### ASSIGNMENT
Identify every line in the records below that contains the word "time", and copy each of those lines.

### DATA RECORDS
----------------

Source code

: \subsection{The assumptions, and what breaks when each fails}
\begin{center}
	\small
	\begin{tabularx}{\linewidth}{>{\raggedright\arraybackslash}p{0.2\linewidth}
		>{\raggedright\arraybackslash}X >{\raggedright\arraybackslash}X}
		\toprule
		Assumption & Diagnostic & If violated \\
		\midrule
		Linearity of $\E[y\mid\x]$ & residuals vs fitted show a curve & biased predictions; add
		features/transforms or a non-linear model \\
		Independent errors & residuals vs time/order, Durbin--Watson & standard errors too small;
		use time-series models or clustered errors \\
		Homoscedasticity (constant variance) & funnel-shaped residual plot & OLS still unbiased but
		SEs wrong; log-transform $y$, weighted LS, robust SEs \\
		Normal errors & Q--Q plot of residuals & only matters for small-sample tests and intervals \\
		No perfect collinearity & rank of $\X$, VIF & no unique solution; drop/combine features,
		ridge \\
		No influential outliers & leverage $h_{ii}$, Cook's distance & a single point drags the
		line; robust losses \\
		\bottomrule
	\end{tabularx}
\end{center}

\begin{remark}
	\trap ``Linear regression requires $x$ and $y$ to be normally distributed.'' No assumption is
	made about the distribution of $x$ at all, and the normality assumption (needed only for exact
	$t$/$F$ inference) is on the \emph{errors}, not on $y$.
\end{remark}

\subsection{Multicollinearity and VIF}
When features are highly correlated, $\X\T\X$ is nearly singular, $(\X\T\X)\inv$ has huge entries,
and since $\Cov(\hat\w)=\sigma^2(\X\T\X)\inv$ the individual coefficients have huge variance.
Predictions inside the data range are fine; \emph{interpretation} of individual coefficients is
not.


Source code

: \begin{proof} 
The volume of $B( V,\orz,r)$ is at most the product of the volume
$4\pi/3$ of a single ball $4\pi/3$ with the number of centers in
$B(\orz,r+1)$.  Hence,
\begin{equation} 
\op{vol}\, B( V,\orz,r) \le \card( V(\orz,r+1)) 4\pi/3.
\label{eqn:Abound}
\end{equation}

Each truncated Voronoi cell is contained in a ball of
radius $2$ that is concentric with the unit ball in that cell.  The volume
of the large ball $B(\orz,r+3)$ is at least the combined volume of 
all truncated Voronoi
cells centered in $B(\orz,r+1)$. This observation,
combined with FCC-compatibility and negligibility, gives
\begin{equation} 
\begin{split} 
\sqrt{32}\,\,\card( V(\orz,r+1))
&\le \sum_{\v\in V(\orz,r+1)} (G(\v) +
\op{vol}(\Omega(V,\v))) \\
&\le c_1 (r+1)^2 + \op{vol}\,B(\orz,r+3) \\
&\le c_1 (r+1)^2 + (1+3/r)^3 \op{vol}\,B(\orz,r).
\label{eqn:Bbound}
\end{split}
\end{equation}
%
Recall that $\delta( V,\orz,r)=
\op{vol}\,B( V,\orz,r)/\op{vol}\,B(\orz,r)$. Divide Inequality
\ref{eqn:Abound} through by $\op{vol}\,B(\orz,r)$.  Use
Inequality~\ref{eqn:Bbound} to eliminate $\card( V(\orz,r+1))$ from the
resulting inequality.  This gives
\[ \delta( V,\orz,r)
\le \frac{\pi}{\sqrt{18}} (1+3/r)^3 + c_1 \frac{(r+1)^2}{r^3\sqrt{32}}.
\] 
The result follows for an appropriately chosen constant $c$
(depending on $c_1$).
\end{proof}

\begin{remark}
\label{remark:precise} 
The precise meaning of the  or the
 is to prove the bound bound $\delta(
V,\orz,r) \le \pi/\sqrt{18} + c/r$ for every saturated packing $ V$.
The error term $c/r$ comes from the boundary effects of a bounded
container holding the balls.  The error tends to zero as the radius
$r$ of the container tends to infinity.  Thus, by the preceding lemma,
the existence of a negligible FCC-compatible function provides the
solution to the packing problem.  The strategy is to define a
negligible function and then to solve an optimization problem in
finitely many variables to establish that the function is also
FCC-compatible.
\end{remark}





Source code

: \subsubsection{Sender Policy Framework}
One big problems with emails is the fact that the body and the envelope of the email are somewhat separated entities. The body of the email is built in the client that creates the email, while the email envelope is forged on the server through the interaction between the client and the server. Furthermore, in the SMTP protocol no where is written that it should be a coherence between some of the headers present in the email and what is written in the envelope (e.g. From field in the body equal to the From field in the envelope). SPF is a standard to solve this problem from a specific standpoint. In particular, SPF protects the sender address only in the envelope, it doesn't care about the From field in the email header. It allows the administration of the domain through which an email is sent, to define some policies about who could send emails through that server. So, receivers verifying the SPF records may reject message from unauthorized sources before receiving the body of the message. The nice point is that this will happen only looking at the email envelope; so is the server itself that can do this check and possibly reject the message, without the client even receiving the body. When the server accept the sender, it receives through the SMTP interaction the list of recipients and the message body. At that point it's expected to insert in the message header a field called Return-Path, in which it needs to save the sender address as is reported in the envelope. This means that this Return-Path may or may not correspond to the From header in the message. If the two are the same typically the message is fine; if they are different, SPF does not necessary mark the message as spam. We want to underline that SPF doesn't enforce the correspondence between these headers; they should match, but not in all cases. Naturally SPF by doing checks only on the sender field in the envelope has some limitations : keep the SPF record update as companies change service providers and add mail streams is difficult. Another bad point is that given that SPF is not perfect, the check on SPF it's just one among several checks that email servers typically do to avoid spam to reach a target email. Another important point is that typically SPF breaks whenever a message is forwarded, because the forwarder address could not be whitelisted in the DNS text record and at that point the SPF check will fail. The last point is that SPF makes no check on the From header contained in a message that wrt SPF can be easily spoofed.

----------------

### ANSWER TO THE PROBLEM
		Independent errors & residuals vs time/order, Durbin--Watson & standard errors too small;
		use time-series models or clustered errors \\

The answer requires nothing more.